LAUSR

Parabens are used as preservatives in pharmaceuticals and personal care products (PPCPs). Parabens react with aqueous chlorine, which is used in disinfection processes, leading to the formation of halogenated parabens. In the presence of Br-, parabens and HOBr (formed via oxidation of Br-) can react to form brominated parabens. Brominated parabens may result in pollution of river water through effluent discharge from sewage treatment plants. The present study involved measuring brominated paraben concentrations in the Kitakami River, northern Japan, which flows through urban and agricultural areas. Aryl hydrocarbon receptor (AhR) agonist activity was also assessed using a yeast (YCM3) reporter gene and HepG2 ethoxyresorufin O-deethylase (EROD) assays. Dibrominated methylparaben (Br2MP), ethylparaben (Br2EP), propylparaben (Br2PP), butylparaben (Br2BP), and benzylparaben (Br2BnP), and monobrominated benzylparaben (Br1BnP) were detected in 25-100% of river samples during the sampling period from 2017 to 2018 at median concentrations of 8.1-28 ng/L; the highest concentrations were measured during the low flow season (November) in urban areas (P < 0.01). In the yeast assay, 12 compounds exhibited AhR activity (activity relative to β-naphthoflavone; 4.4 × 10-4-7.1 × 10-1).
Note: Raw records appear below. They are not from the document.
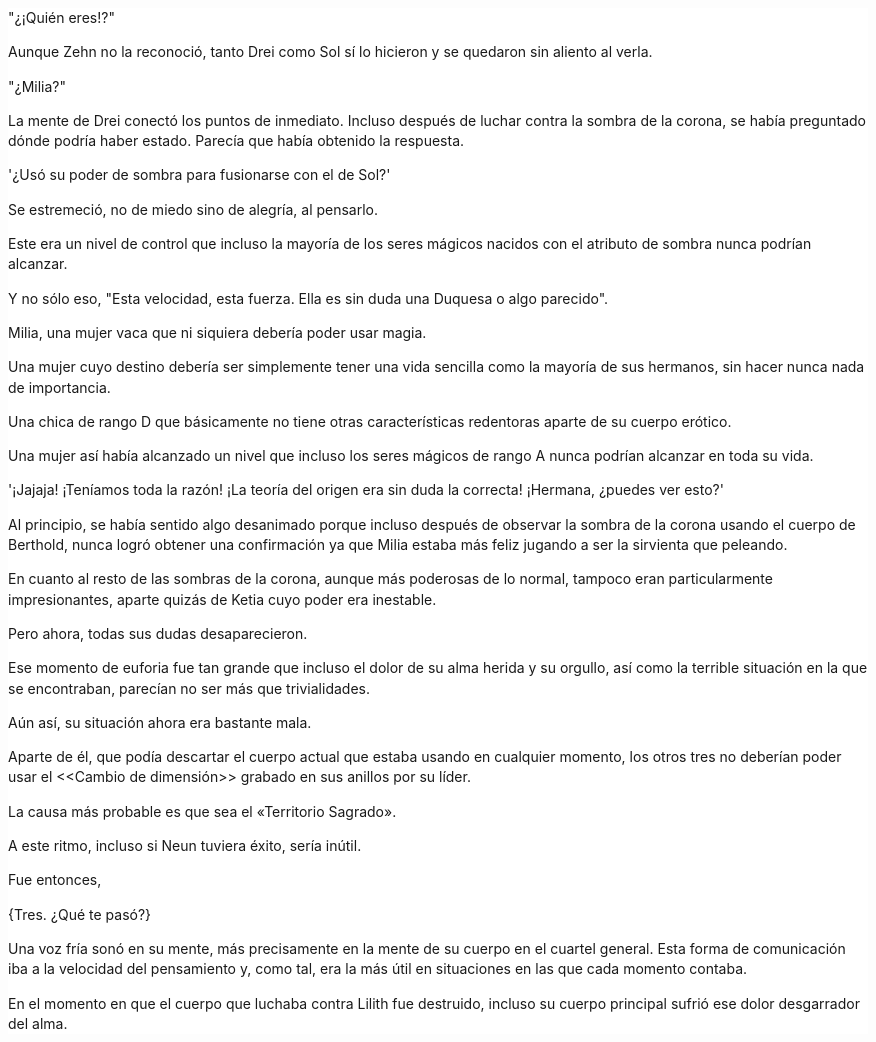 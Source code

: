 "¿¡Quién eres!?"

Aunque Zehn no la reconoció, tanto Drei como Sol sí lo hicieron y se quedaron sin aliento al verla.

"¿Milia?"

La mente de Drei conectó los puntos de inmediato. Incluso después de luchar contra la sombra de la corona, se había preguntado dónde podría haber estado. Parecía que había obtenido la respuesta.

'¿Usó su poder de sombra para fusionarse con el de Sol?'

Se estremeció, no de miedo sino de alegría, al pensarlo. 

Este era un nivel de control que incluso la mayoría de los seres mágicos nacidos con el atributo de sombra nunca podrían alcanzar.

Y no sólo eso, "Esta velocidad, esta fuerza. Ella es sin duda una Duquesa o algo parecido".

Milia, una mujer vaca que ni siquiera debería poder usar magia.

Una mujer cuyo destino debería ser simplemente tener una vida sencilla como la mayoría de sus hermanos, sin hacer nunca nada de importancia. 

Una chica de rango D que básicamente no tiene otras características redentoras aparte de su cuerpo erótico.

Una mujer así había alcanzado un nivel que incluso los seres mágicos de rango A nunca podrían alcanzar en toda su vida.

'¡Jajaja! ¡Teníamos toda la razón! ¡La teoría del origen era sin duda la correcta! ¡Hermana, ¿puedes ver esto?'

Al principio, se había sentido algo desanimado porque incluso después de observar la sombra de la corona usando el cuerpo de Berthold, nunca logró obtener una confirmación ya que Milia estaba más feliz jugando a ser la sirvienta que peleando. 

En cuanto al resto de las sombras de la corona, aunque más poderosas de lo normal, tampoco eran particularmente impresionantes, aparte quizás de Ketia cuyo poder era inestable.

Pero ahora, todas sus dudas desaparecieron.

Ese momento de euforia fue tan grande que incluso el dolor de su alma herida y su orgullo, así como la terrible situación en la que se encontraban, parecían no ser más que trivialidades.

Aún así, su situación ahora era bastante mala.

Aparte de él, que podía descartar el cuerpo actual que estaba usando en cualquier momento, los otros tres no deberían poder usar el <<Cambio de dimensión>> grabado en sus anillos por su líder.

La causa más probable es que sea el «Territorio Sagrado». 

A este ritmo, incluso si Neun tuviera éxito, sería inútil.

Fue entonces, 

{Tres. ¿Qué te pasó?}

Una voz fría sonó en su mente, más precisamente en la mente de su cuerpo en el cuartel general. Esta forma de comunicación iba a la velocidad del pensamiento y, como tal, era la más útil en situaciones en las que cada momento contaba.

En el momento en que el cuerpo que luchaba contra Lilith fue destruido, incluso su cuerpo principal sufrió ese dolor desgarrador del alma.
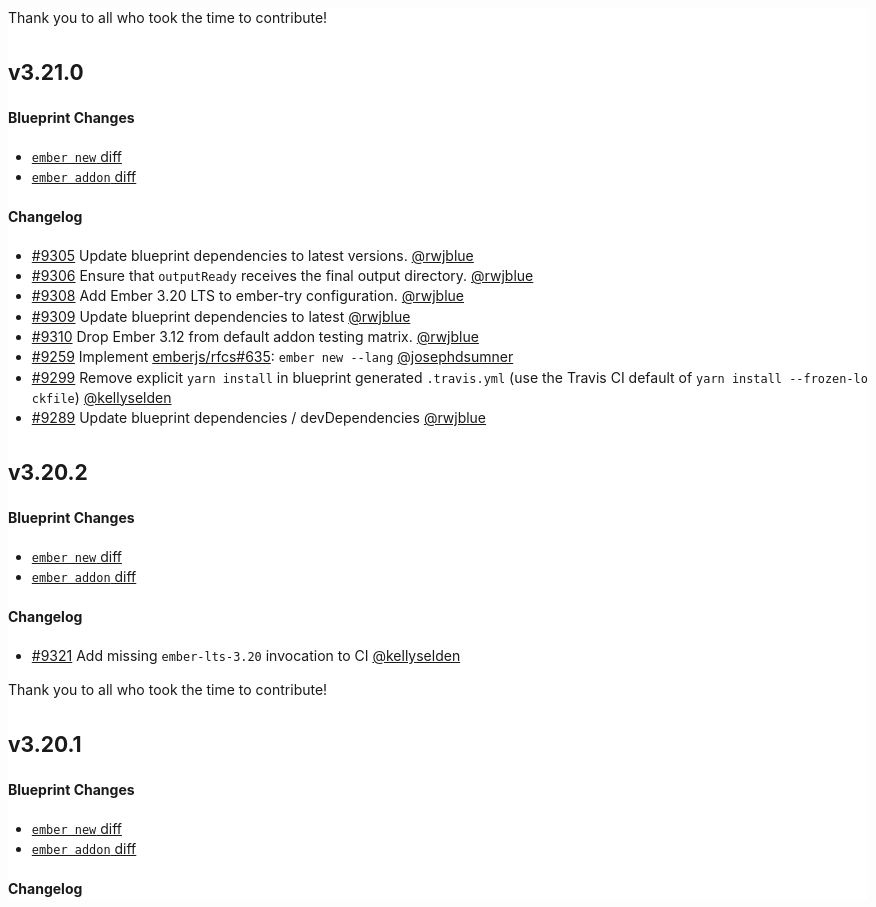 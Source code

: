 Thank you to all who took the time to contribute!

## v3.21.0

#### Blueprint Changes

- [`ember new` diff](https://github.com/ember-cli/ember-new-output/compare/v3.20.1...v3.21.0)
- [`ember addon` diff](https://github.com/ember-cli/ember-addon-output/compare/v3.20.1...v3.21.0)

#### Changelog

- [#9305](https://github.com/ember-cli/ember-cli/pull/9305) Update blueprint dependencies to latest versions. [@rwjblue](https://github.com/rwjblue)
- [#9306](https://github.com/ember-cli/ember-cli/pull/9306) Ensure that `outputReady` receives the final output directory. [@rwjblue](https://github.com/rwjblue)
- [#9308](https://github.com/ember-cli/ember-cli/pull/9308) Add Ember 3.20 LTS to ember-try configuration. [@rwjblue](https://github.com/rwjblue)
- [#9309](https://github.com/ember-cli/ember-cli/pull/9309) Update blueprint dependencies to latest [@rwjblue](https://github.com/rwjblue)
- [#9310](https://github.com/ember-cli/ember-cli/pull/9310) Drop Ember 3.12 from default addon testing matrix. [@rwjblue](https://github.com/rwjblue)
- [#9259](https://github.com/ember-cli/ember-cli/pull/9259) Implement [emberjs/rfcs#635](https://github.com/emberjs/rfcs/blob/master/text/0635-ember-new-lang.md): `ember new --lang` [@josephdsumner](https://github.com/josephdsumner)
- [#9299](https://github.com/ember-cli/ember-cli/pull/9299) Remove explicit `yarn install` in blueprint generated `.travis.yml` (use the Travis CI default of `yarn install --frozen-lockfile`) [@kellyselden](https://github.com/kellyselden)
- [#9289](https://github.com/ember-cli/ember-cli/pull/9289) Update blueprint dependencies / devDependencies [@rwjblue](https://github.com/rwjblue)

## v3.20.2

#### Blueprint Changes

- [`ember new` diff](https://github.com/ember-cli/ember-new-output/compare/v3.20.1...v3.20.2)
- [`ember addon` diff](https://github.com/ember-cli/ember-addon-output/compare/v3.20.1...v3.20.2)

#### Changelog

- [#9321](https://github.com/ember-cli/ember-cli/pull/9321) Add missing `ember-lts-3.20` invocation to CI [@kellyselden](https://github.com/kellyselden)

Thank you to all who took the time to contribute!

## v3.20.1

#### Blueprint Changes

- [`ember new` diff](https://github.com/ember-cli/ember-new-output/compare/v3.20.0...v3.20.1)
- [`ember addon` diff](https://github.com/ember-cli/ember-addon-output/compare/v3.20.0...v3.20.1)

#### Changelog
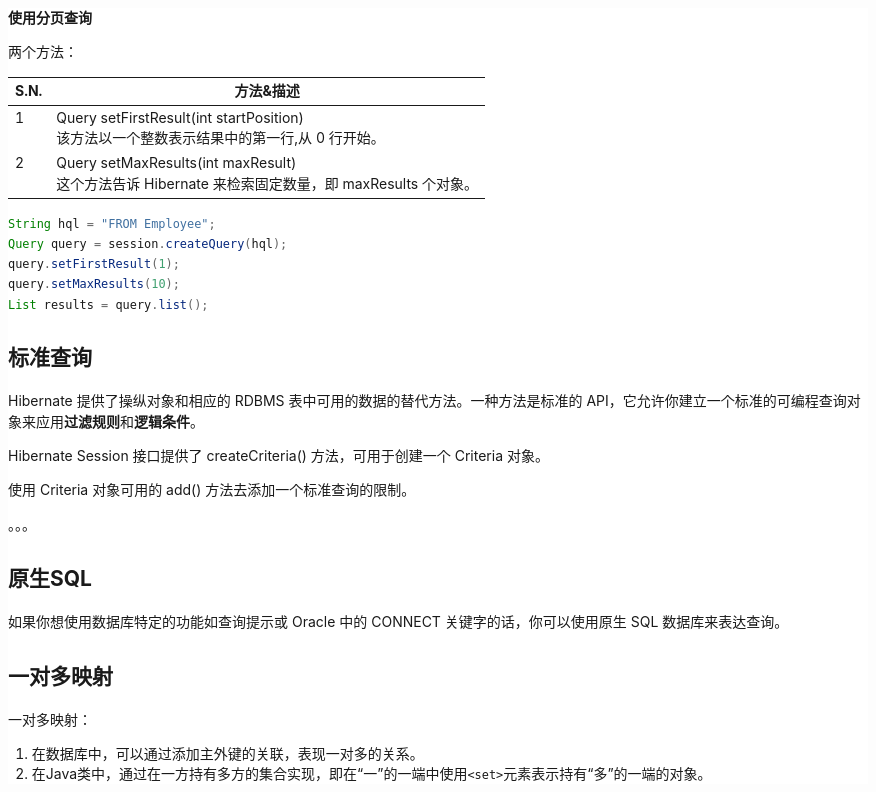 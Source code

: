 
**使用分页查询**

两个方法：

| S.N. | 方法&描述                                    |
| ---- | ---------------------------------------- |
| 1    | Query setFirstResult(int startPosition) <br>该方法以一个整数表示结果中的第一行,从 0 行开始。 |
| 2    | Query setMaxResults(int maxResult) <br>这个方法告诉 Hibernate 来检索固定数量，即 maxResults 个对象。 |



```java
String hql = "FROM Employee";
Query query = session.createQuery(hql);
query.setFirstResult(1);
query.setMaxResults(10);
List results = query.list();
```



## 标准查询

Hibernate 提供了操纵对象和相应的 RDBMS 表中可用的数据的替代方法。一种方法是标准的 API，它允许你建立一个标准的可编程查询对象来应用**过滤规则**和**逻辑条件**。

Hibernate Session 接口提供了 createCriteria() 方法，可用于创建一个 Criteria 对象。

使用 Criteria 对象可用的 add() 方法去添加一个标准查询的限制。


。。。



## 原生SQL

如果你想使用数据库特定的功能如查询提示或 Oracle 中的 CONNECT 关键字的话，你可以使用原生 SQL 数据库来表达查询。




## 一对多映射

一对多映射：

1. 在数据库中，可以通过添加主外键的关联，表现一对多的关系。
2. 在Java类中，通过在一方持有多方的集合实现，即在“一”的一端中使用`<set>`元素表示持有“多”的一端的对象。
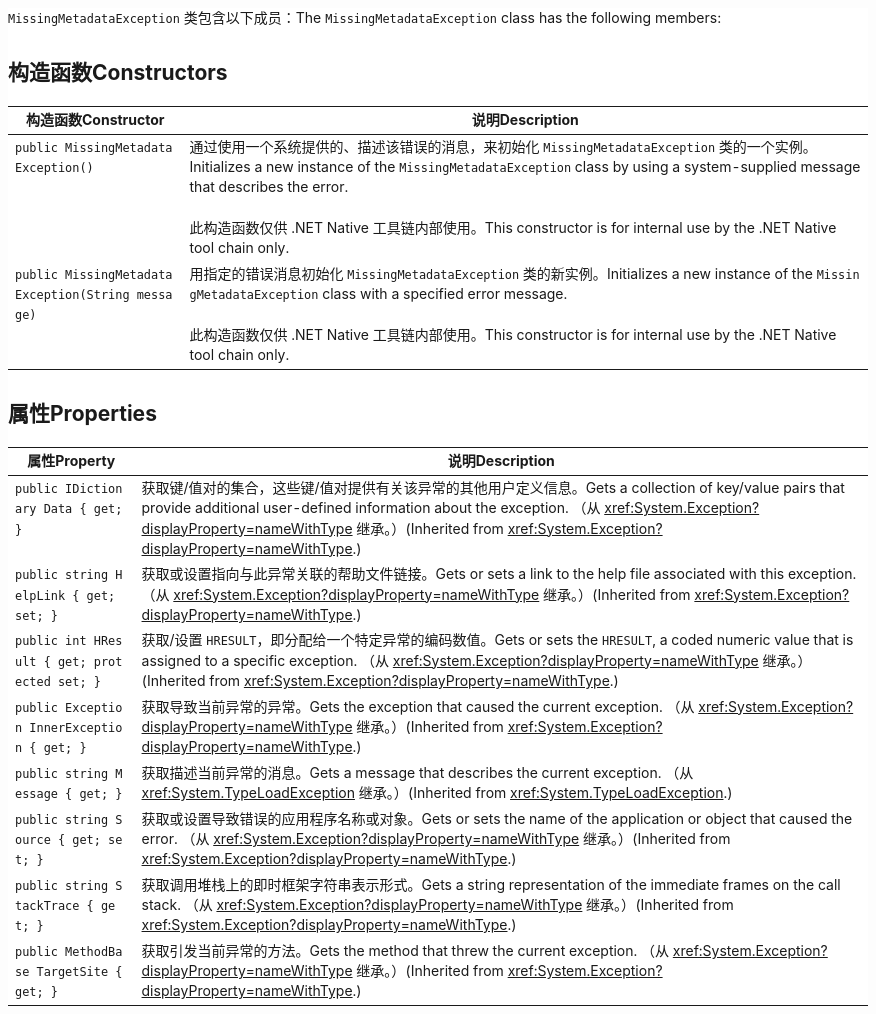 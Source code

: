 <span data-ttu-id="90631-112">`MissingMetadataException` 类包含以下成员：</span><span class="sxs-lookup"><span data-stu-id="90631-112">The `MissingMetadataException` class has the following members:</span></span>

## <a name="constructors"></a><span data-ttu-id="90631-113">构造函数</span><span class="sxs-lookup"><span data-stu-id="90631-113">Constructors</span></span>

|<span data-ttu-id="90631-114">构造函数</span><span class="sxs-lookup"><span data-stu-id="90631-114">Constructor</span></span>|<span data-ttu-id="90631-115">说明</span><span class="sxs-lookup"><span data-stu-id="90631-115">Description</span></span>|
|-----------------|-----------------|
|`public MissingMetadataException()`|<span data-ttu-id="90631-116">通过使用一个系统提供的、描述该错误的消息，来初始化 `MissingMetadataException` 类的一个实例。</span><span class="sxs-lookup"><span data-stu-id="90631-116">Initializes a new instance of the `MissingMetadataException` class by using a system-supplied message that describes the error.</span></span><br /><br /> <span data-ttu-id="90631-117">此构造函数仅供 .NET Native 工具链内部使用。</span><span class="sxs-lookup"><span data-stu-id="90631-117">This constructor is for internal use by the .NET Native tool chain only.</span></span>|
|`public MissingMetadataException(String message)`|<span data-ttu-id="90631-118">用指定的错误消息初始化 `MissingMetadataException` 类的新实例。</span><span class="sxs-lookup"><span data-stu-id="90631-118">Initializes a new instance of the `MissingMetadataException` class with a specified error message.</span></span><br /><br /> <span data-ttu-id="90631-119">此构造函数仅供 .NET Native 工具链内部使用。</span><span class="sxs-lookup"><span data-stu-id="90631-119">This constructor is for internal use by the .NET Native tool chain only.</span></span>|

## <a name="properties"></a><span data-ttu-id="90631-120">属性</span><span class="sxs-lookup"><span data-stu-id="90631-120">Properties</span></span>

|<span data-ttu-id="90631-121">属性</span><span class="sxs-lookup"><span data-stu-id="90631-121">Property</span></span>|<span data-ttu-id="90631-122">说明</span><span class="sxs-lookup"><span data-stu-id="90631-122">Description</span></span>|
|--------------|-----------------|
|`public IDictionary Data { get; }`|<span data-ttu-id="90631-123">获取键/值对的集合，这些键/值对提供有关该异常的其他用户定义信息。</span><span class="sxs-lookup"><span data-stu-id="90631-123">Gets a collection of key/value pairs that provide additional user-defined information about the exception.</span></span> <span data-ttu-id="90631-124">（从 <xref:System.Exception?displayProperty=nameWithType> 继承。）</span><span class="sxs-lookup"><span data-stu-id="90631-124">(Inherited from <xref:System.Exception?displayProperty=nameWithType>.)</span></span>|
|`public string HelpLink { get; set; }`|<span data-ttu-id="90631-125">获取或设置指向与此异常关联的帮助文件链接。</span><span class="sxs-lookup"><span data-stu-id="90631-125">Gets or sets a link to the help file associated with this exception.</span></span> <span data-ttu-id="90631-126">（从 <xref:System.Exception?displayProperty=nameWithType> 继承。）</span><span class="sxs-lookup"><span data-stu-id="90631-126">(Inherited from <xref:System.Exception?displayProperty=nameWithType>.)</span></span>|
|`public int HResult { get; protected set; }`|<span data-ttu-id="90631-127">获取/设置 `HRESULT`，即分配给一个特定异常的编码数值。</span><span class="sxs-lookup"><span data-stu-id="90631-127">Gets or sets the `HRESULT`, a coded numeric value that is assigned to a specific exception.</span></span> <span data-ttu-id="90631-128">（从 <xref:System.Exception?displayProperty=nameWithType> 继承。）</span><span class="sxs-lookup"><span data-stu-id="90631-128">(Inherited from <xref:System.Exception?displayProperty=nameWithType>.)</span></span>|
|`public Exception InnerException { get; }`|<span data-ttu-id="90631-129">获取导致当前异常的异常。</span><span class="sxs-lookup"><span data-stu-id="90631-129">Gets the exception that caused the current exception.</span></span> <span data-ttu-id="90631-130">（从 <xref:System.Exception?displayProperty=nameWithType> 继承。）</span><span class="sxs-lookup"><span data-stu-id="90631-130">(Inherited from <xref:System.Exception?displayProperty=nameWithType>.)</span></span>|
|`public string Message { get; }`|<span data-ttu-id="90631-131">获取描述当前异常的消息。</span><span class="sxs-lookup"><span data-stu-id="90631-131">Gets a message that describes the current exception.</span></span> <span data-ttu-id="90631-132">（从 <xref:System.TypeLoadException> 继承。）</span><span class="sxs-lookup"><span data-stu-id="90631-132">(Inherited from <xref:System.TypeLoadException>.)</span></span>|
|`public string Source { get; set; }`|<span data-ttu-id="90631-133">获取或设置导致错误的应用程序名称或对象。</span><span class="sxs-lookup"><span data-stu-id="90631-133">Gets or sets the name of the application or object that caused the error.</span></span> <span data-ttu-id="90631-134">（从 <xref:System.Exception?displayProperty=nameWithType> 继承。）</span><span class="sxs-lookup"><span data-stu-id="90631-134">(Inherited from <xref:System.Exception?displayProperty=nameWithType>.)</span></span>|
|`public string StackTrace { get; }`|<span data-ttu-id="90631-135">获取调用堆栈上的即时框架字符串表示形式。</span><span class="sxs-lookup"><span data-stu-id="90631-135">Gets a string representation of the immediate frames on the call stack.</span></span> <span data-ttu-id="90631-136">（从 <xref:System.Exception?displayProperty=nameWithType> 继承。）</span><span class="sxs-lookup"><span data-stu-id="90631-136">(Inherited from <xref:System.Exception?displayProperty=nameWithType>.)</span></span>|
|`public MethodBase TargetSite { get; }`|<span data-ttu-id="90631-137">获取引发当前异常的方法。</span><span class="sxs-lookup"><span data-stu-id="90631-137">Gets the method that threw the current exception.</span></span> <span data-ttu-id="90631-138">（从 <xref:System.Exception?displayProperty=nameWithType> 继承。）</span><span class="sxs-lookup"><span data-stu-id="90631-138">(Inherited from <xref:System.Exception?displayProperty=nameWithType>.)</span></span>|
All monobrominated parabens exhibited higher activity than their parent parabens, however, further bromination reduced or eliminated their activity. In the EROD assay, five compounds caused significant induction of CYP1A-dependent activity at 100 μM (P < 0.05). Monobrominated i-butylparaben (Br1iBP) and s-butylparaben (Br1sBP), Br1BnP, and Br2BP exhibited activity in both yeast and EROD assays. We found novel aspects of brominated parabens originating from PPCPs.